▸ **TO DO**: Only certain lines below are wanted: those starting at the line containing "It is impossible" and ending at the line containing "and so has length", both included, each retyped exactly.

**** PROVIDED DATA ****

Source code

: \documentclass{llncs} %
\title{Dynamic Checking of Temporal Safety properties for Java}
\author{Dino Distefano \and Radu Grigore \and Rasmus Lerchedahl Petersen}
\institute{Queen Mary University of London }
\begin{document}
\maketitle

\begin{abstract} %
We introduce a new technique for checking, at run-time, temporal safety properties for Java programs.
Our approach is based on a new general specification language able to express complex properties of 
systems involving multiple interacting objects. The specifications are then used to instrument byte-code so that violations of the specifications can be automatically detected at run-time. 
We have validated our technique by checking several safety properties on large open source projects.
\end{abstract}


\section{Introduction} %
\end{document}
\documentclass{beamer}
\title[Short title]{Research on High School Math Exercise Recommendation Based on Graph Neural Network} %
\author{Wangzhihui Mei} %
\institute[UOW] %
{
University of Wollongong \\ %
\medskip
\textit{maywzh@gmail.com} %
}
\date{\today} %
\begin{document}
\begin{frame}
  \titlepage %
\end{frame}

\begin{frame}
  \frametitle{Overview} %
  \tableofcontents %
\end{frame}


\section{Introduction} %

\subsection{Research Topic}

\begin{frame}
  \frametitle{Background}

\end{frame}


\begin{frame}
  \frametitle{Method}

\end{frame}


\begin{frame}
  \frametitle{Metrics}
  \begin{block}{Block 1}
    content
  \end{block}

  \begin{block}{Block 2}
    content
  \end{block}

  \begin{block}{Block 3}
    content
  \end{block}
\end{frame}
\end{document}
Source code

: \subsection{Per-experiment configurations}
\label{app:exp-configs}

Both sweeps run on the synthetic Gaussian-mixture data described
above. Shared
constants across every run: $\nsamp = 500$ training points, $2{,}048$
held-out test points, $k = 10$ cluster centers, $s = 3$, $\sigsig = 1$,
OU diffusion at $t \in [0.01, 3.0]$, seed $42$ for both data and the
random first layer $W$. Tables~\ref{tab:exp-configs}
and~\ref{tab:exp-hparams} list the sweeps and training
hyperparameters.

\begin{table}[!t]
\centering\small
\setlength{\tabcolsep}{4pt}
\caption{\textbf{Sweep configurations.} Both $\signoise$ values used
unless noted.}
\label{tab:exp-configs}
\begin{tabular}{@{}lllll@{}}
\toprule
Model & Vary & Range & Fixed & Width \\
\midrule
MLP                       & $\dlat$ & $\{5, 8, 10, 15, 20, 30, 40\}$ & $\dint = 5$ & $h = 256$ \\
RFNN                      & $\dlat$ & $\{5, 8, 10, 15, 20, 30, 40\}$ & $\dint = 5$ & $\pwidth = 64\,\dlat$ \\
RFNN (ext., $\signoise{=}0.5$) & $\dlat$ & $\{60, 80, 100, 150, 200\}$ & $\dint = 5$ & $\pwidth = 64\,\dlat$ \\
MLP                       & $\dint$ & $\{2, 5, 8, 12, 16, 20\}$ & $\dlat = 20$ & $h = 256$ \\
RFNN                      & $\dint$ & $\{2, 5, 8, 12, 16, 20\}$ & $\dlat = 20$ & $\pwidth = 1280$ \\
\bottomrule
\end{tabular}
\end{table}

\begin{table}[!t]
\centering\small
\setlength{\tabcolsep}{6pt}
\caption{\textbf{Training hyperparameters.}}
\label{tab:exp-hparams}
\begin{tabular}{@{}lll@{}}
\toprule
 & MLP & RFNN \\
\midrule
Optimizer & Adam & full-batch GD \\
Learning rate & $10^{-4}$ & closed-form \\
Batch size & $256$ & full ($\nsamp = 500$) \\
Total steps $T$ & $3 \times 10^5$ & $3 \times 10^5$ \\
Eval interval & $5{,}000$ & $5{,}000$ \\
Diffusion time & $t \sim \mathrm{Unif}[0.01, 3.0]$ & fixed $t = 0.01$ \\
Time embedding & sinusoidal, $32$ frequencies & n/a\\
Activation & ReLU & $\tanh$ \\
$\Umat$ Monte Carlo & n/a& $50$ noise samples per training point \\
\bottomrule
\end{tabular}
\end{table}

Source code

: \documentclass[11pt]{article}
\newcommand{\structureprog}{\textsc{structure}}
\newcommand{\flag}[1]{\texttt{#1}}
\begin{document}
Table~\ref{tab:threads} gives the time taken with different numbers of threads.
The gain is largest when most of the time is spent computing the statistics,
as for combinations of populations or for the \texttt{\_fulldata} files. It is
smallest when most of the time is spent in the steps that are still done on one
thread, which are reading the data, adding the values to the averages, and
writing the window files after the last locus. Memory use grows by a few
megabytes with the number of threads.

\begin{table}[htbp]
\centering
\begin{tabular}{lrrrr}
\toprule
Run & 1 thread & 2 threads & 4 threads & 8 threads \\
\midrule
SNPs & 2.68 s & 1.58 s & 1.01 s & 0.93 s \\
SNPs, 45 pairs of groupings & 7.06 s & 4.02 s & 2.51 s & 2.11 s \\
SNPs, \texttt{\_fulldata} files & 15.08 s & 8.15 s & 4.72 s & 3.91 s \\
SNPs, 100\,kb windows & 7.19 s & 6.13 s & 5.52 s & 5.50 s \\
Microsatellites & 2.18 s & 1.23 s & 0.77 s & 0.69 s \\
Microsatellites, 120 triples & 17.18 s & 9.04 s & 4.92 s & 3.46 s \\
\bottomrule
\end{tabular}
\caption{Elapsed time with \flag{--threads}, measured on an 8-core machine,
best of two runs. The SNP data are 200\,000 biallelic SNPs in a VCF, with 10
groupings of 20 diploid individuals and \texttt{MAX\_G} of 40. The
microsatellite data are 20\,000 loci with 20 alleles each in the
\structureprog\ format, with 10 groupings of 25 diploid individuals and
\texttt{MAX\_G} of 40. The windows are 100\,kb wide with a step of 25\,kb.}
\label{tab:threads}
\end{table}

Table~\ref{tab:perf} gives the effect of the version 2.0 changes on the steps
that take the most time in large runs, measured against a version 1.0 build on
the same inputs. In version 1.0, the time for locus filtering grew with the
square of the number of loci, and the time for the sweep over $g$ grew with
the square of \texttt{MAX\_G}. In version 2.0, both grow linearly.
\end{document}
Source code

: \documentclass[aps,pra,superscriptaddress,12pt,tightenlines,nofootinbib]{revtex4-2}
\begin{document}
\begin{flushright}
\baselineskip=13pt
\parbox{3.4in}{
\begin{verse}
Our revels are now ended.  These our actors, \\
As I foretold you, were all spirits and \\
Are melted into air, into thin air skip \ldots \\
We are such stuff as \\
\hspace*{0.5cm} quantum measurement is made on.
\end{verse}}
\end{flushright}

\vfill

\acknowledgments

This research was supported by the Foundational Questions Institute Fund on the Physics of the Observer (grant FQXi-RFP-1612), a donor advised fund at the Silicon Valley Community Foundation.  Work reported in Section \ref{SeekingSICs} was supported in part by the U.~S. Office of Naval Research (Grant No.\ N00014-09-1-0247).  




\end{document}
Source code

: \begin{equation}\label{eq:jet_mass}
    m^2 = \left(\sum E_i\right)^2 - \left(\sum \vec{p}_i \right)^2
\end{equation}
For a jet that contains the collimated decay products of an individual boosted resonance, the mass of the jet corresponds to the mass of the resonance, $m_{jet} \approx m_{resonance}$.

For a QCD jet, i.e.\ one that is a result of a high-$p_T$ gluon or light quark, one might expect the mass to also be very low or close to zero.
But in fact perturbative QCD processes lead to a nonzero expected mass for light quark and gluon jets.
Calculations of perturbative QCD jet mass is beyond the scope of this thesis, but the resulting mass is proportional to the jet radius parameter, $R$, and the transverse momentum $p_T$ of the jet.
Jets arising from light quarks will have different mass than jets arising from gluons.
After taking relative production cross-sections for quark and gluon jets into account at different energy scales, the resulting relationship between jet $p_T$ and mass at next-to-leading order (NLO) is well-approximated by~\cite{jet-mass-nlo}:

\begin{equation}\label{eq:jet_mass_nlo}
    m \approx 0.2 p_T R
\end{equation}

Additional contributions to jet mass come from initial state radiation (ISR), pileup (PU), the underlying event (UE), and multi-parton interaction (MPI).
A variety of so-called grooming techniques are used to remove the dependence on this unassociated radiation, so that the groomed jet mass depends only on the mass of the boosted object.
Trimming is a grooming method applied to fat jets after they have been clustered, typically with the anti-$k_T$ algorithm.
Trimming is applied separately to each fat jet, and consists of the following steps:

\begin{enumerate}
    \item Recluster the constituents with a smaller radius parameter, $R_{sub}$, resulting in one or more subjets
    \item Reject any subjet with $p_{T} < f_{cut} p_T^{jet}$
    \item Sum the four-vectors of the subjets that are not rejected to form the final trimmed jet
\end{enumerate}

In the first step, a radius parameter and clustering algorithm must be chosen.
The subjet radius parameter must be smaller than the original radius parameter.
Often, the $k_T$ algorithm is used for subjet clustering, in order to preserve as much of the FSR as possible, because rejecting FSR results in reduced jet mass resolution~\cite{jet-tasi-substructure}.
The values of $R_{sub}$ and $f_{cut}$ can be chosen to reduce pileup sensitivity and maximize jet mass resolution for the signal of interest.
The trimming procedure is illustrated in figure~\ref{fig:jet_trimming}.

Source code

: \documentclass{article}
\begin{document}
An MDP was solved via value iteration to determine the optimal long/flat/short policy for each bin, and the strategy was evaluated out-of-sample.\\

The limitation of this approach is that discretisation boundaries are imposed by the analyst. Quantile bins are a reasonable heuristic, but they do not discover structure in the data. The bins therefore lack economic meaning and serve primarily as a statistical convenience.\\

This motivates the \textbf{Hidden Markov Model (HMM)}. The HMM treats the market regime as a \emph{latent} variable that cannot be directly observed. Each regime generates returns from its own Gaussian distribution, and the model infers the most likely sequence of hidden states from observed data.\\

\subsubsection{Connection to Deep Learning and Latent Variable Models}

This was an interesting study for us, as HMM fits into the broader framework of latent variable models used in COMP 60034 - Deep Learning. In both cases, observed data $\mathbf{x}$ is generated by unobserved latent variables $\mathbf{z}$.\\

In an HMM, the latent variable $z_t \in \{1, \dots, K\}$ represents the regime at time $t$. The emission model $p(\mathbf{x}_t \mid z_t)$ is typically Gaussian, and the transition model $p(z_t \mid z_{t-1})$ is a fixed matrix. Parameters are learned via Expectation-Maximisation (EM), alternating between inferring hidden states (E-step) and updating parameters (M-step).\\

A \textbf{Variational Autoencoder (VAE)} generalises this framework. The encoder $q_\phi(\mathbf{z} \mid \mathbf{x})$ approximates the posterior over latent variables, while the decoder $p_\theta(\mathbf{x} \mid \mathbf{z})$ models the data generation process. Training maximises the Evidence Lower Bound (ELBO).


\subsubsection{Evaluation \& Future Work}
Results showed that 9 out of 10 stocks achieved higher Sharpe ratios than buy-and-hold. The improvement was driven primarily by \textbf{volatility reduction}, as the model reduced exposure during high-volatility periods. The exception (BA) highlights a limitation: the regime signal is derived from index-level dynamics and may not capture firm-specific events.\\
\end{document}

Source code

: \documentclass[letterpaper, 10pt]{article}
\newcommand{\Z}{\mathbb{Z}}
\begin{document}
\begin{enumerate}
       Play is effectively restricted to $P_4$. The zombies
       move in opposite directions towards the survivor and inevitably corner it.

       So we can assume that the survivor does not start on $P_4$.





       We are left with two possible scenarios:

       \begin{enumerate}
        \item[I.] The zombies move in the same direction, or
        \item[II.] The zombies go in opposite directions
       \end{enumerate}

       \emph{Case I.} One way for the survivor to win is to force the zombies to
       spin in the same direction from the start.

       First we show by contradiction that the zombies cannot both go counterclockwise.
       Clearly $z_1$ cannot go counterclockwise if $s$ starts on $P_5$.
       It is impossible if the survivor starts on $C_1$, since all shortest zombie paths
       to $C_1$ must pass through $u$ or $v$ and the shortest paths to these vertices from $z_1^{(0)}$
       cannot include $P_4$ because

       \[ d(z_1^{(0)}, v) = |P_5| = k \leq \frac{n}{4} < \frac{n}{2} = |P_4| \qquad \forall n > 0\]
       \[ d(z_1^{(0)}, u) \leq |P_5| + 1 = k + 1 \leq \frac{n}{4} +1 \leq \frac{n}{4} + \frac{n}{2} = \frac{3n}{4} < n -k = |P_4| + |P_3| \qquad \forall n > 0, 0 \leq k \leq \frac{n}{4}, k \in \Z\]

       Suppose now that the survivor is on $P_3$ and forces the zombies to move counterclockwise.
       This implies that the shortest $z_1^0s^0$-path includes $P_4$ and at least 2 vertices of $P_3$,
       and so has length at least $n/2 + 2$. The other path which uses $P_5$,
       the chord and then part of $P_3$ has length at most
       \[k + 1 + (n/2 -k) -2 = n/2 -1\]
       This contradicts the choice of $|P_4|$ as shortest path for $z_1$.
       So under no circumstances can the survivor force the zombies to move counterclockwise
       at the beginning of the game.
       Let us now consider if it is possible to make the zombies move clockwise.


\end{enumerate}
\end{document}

****

▸ **WRITTEN SOLUTION**:
       It is impossible if the survivor starts on $C_1$, since all shortest zombie paths
       to $C_1$ must pass through $u$ or $v$ and the shortest paths to these vertices from $z_1^{(0)}$
       cannot include $P_4$ because

       \[ d(z_1^{(0)}, v) = |P_5| = k \leq \frac{n}{4} < \frac{n}{2} = |P_4| \qquad \forall n > 0\]
       \[ d(z_1^{(0)}, u) \leq |P_5| + 1 = k + 1 \leq \frac{n}{4} +1 \leq \frac{n}{4} + \frac{n}{2} = \frac{3n}{4} < n -k = |P_4| + |P_3| \qquad \forall n > 0, 0 \leq k \leq \frac{n}{4}, k \in \Z\]

       Suppose now that the survivor is on $P_3$ and forces the zombies to move counterclockwise.
       This implies that the shortest $z_1^0s^0$-path includes $P_4$ and at least 2 vertices of $P_3$,
       and so has length at least $n/2 + 2$. The other path which uses $P_5$,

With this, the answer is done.